[Dataset records]

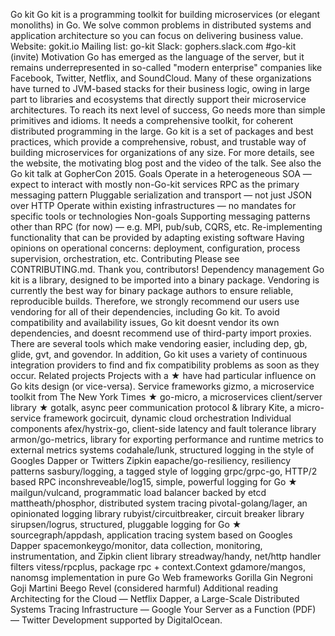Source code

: Go kit Go kit is a programming toolkit for building microservices (or elegant monoliths) in Go. We solve common problems in distributed systems and application architecture so you can focus on delivering business value. Website: gokit.io Mailing list: go-kit Slack: gophers.slack.com #go-kit (invite) Motivation Go has emerged as the language of the server, but it remains underrepresented in so-called "modern enterprise" companies like Facebook, Twitter, Netflix, and SoundCloud. Many of these organizations have turned to JVM-based stacks for their business logic, owing in large part to libraries and ecosystems that directly support their microservice architectures. To reach its next level of success, Go needs more than simple primitives and idioms. It needs a comprehensive toolkit, for coherent distributed programming in the large. Go kit is a set of packages and best practices, which provide a comprehensive, robust, and trustable way of building microservices for organizations of any size. For more details, see the website, the motivating blog post and the video of the talk. See also the Go kit talk at GopherCon 2015. Goals Operate in a heterogeneous SOA — expect to interact with mostly non-Go-kit services RPC as the primary messaging pattern Pluggable serialization and transport — not just JSON over HTTP Operate within existing infrastructures — no mandates for specific tools or technologies Non-goals Supporting messaging patterns other than RPC (for now) — e.g. MPI, pub/sub, CQRS, etc. Re-implementing functionality that can be provided by adapting existing software Having opinions on operational concerns: deployment, configuration, process supervision, orchestration, etc. Contributing Please see CONTRIBUTING.md. Thank you, contributors! Dependency management Go kit is a library, designed to be imported into a binary package. Vendoring is currently the best way for binary package authors to ensure reliable, reproducible builds. Therefore, we strongly recommend our users use vendoring for all of their dependencies, including Go kit. To avoid compatibility and availability issues, Go kit doesnt vendor its own dependencies, and doesnt recommend use of third-party import proxies. There are several tools which make vendoring easier, including dep, gb, glide, gvt, and govendor. In addition, Go kit uses a variety of continuous integration providers to find and fix compatibility problems as soon as they occur. Related projects Projects with a ★ have had particular influence on Go kits design (or vice-versa). Service frameworks gizmo, a microservice toolkit from The New York Times ★ go-micro, a microservices client/server library ★ gotalk, async peer communication protocol & library Kite, a micro-service framework gocircuit, dynamic cloud orchestration Individual components afex/hystrix-go, client-side latency and fault tolerance library armon/go-metrics, library for exporting performance and runtime metrics to external metrics systems codahale/lunk, structured logging in the style of Googles Dapper or Twitters Zipkin eapache/go-resiliency, resiliency patterns sasbury/logging, a tagged style of logging grpc/grpc-go, HTTP/2 based RPC inconshreveable/log15, simple, powerful logging for Go ★ mailgun/vulcand, programmatic load balancer backed by etcd mattheath/phosphor, distributed system tracing pivotal-golang/lager, an opinionated logging library rubyist/circuitbreaker, circuit breaker library sirupsen/logrus, structured, pluggable logging for Go ★ sourcegraph/appdash, application tracing system based on Googles Dapper spacemonkeygo/monitor, data collection, monitoring, instrumentation, and Zipkin client library streadway/handy, net/http handler filters vitess/rpcplus, package rpc + context.Context gdamore/mangos, nanomsg implementation in pure Go Web frameworks Gorilla Gin Negroni Goji Martini Beego Revel (considered harmful) Additional reading Architecting for the Cloud — Netflix Dapper, a Large-Scale Distributed Systems Tracing Infrastructure — Google Your Server as a Function (PDF) — Twitter Development supported by DigitalOcean.
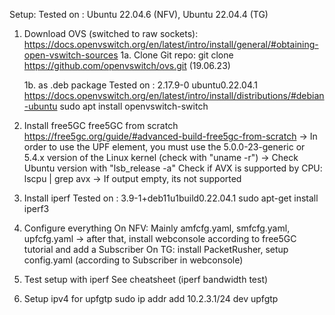 Setup:
Tested on : Ubuntu 22.04.6 (NFV), Ubuntu 22.04.4 (TG)

1. Download OVS (switched to raw sockets):
https://docs.openvswitch.org/en/latest/intro/install/general/#obtaining-open-vswitch-sources
1a. Clone Git repo: git clone https://github.com/openvswitch/ovs.git (19.06.23)


    1b. as .deb package
Tested on : 2.17.9-0  ubuntu0.22.04.1
https://docs.openvswitch.org/en/latest/intro/install/distributions/#debian-ubuntu
sudo apt install openvswitch-switch

2. Install free5GC 
free5GC from scratch
https://free5gc.org/guide/#advanced-build-free5gc-from-scratch
-> In order to use the UPF element, you must use the 5.0.0-23-generic or 5.4.x version of the Linux kernel (check with "uname -r")
-> Check Ubuntu version with "lsb_release -a" 
Check if AVX is supported by CPU: lscpu | grep avx
-> If output empty, its not supported

3. Install iperf
Tested on : 3.9-1+deb11u1build0.22.04.1
sudo apt-get install iperf3

4. Configure everything
On NFV: Mainly amfcfg.yaml, smfcfg.yaml, upfcfg.yaml
-> after that, install webconsole according to free5GC tutorial and add a Subscriber
On TG: install PacketRusher, setup config.yaml (according to Subscriber in webconsole)

5. Test setup with iperf
See cheatsheet (iperf bandwidth test)

6. Setup ipv4 for upfgtp
sudo ip addr add 10.2.3.1/24 dev upfgtp
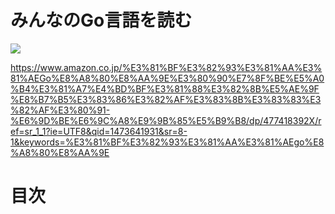 # みんなのGo言語を読む

![](https://images-na.ssl-images-amazon.com/images/I/61EL3Dc95dL._SX352_BO1,204,203,200_.jpg)

https://www.amazon.co.jp/%E3%81%BF%E3%82%93%E3%81%AA%E3%81%AEGo%E8%A8%80%E8%AA%9E%E3%80%90%E7%8F%BE%E5%A0%B4%E3%81%A7%E4%BD%BF%E3%81%88%E3%82%8B%E5%AE%9F%E8%B7%B5%E3%83%86%E3%82%AF%E3%83%8B%E3%83%83%E3%82%AF%E3%80%91-%E6%9D%BE%E6%9C%A8%E9%9B%85%E5%B9%B8/dp/477418392X/ref=sr_1_1?ie=UTF8&qid=1473641931&sr=8-1&keywords=%E3%81%BF%E3%82%93%E3%81%AA%E3%81%AEgo%E8%A8%80%E8%AA%9E

# 目次


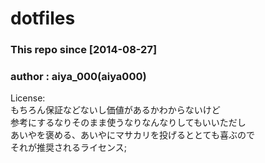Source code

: 
# dotfiles

### This repo since [2014-08-27]  
### author : aiya\_000(aiya000)  

License:  
もちろん保証などないし価値があるかわからないけど  
参考にするなりそのまま使うなりなんなりしてもいいただし  
あいやを褒める、あいやにマサカリを投げるととても喜ぶので  
それが推奨されるライセンス;
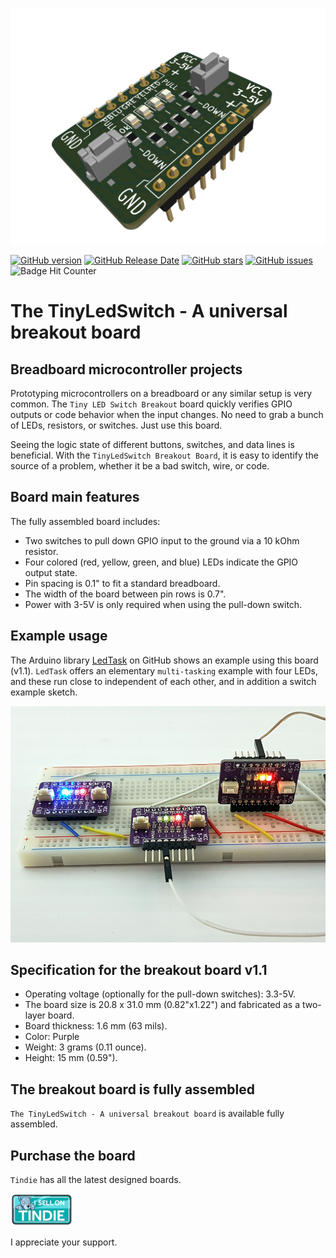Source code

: ![prototyping solderable board](./images/3d-view-led-switch-breakout.png)

[![GitHub version](https://img.shields.io/github/release/berrak/LED-Switch-Breakout-Board.svg?logo=github&logoColor=ffffff)](https://github.com/berrak/LED-Switch-Breakout-Board/releases/latest)
[![GitHub Release Date](https://img.shields.io/github/release-date/berrak/LED-Switch-Breakout-Board.svg?logo=github&logoColor=ffffff)](https://github.com/berrak/LED-Switch-Breakout-Board/releases/latest)
[![GitHub stars](https://img.shields.io/github/stars/berrak/LED-Switch-Breakout-Board.svg?logo=github&logoColor=ffffff)](https://github.com/berrak/LED-Switch-Breakout-Board/stargazers)
[![GitHub issues](https://img.shields.io/github/issues/berrak/LED-Switch-Breakout-Board.svg?logo=github&logoColor=ffffff)](https://github.com/berrak/LED-Switch-Breakout-Board/issues)
![Badge Hit Counter](https://visitor-badge.laobi.icu/badge?page_id=berrak_LED-Switch-Breakout-Board)

# The TinyLedSwitch - A universal breakout board

## Breadboard microcontroller projects 

Prototyping microcontrollers on a breadboard or any similar setup is very common. The `Tiny LED Switch Breakout` board quickly verifies GPIO outputs or code behavior when the input changes. No need to grab a bunch of LEDs, resistors, or switches. Just use this board.

Seeing the logic state of different buttons, switches, and data lines is beneficial. With the `TinyLedSwitch Breakout Board`, it is easy to identify the source of a problem, whether it be a bad switch, wire, or code.

## Board main features

The fully assembled board includes:

- Two switches to pull down GPIO input to the ground via a 10 kOhm resistor.
- Four colored (red, yellow, green, and blue) LEDs indicate the GPIO output state.
- Pin spacing is 0.1" to fit a standard breadboard.
- The width of the board between pin rows is 0.7".
- Power with 3-5V is only required when using the pull-down switch.

## Example usage

The Arduino library [LedTask](https://github.com/berrak/LedTask) on GitHub shows an example using this board (v1.1). `LedTask` offers an elementary `multi-tasking` example with four LEDs, and these run close to independent of each other, and in addition a switch example sketch.

![three-breadboard](./images/all-three-boards.png)

## Specification for the breakout board v1.1

* Operating voltage (optionally for the pull-down switches): 3.3-5V.
* The board size is 20.8 x 31.0 mm (0.82"x1.22") and fabricated as a two-layer board.
* Board thickness: 1.6 mm (63 mils).
* Color: Purple
* Weight: 3 grams (0.11 ounce).
* Height: 15 mm (0.59").

## The breakout board is fully assembled

`The TinyLedSwitch - A universal breakout board` is available fully assembled.

## Purchase the board

`Tindie` has all the latest designed boards.

[![Tindie](./images/tindie-small.png)](https://www.tindie.com/products/28755/)

I appreciate your support.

Task goal: Report the lines above that have the word "docs" in them.

Solution to the problem:
https://docs.openvswitch.org/en/latest/intro/install/general/#obtaining-open-vswitch-sources
https://docs.openvswitch.org/en/latest/intro/install/distributions/#debian-ubuntu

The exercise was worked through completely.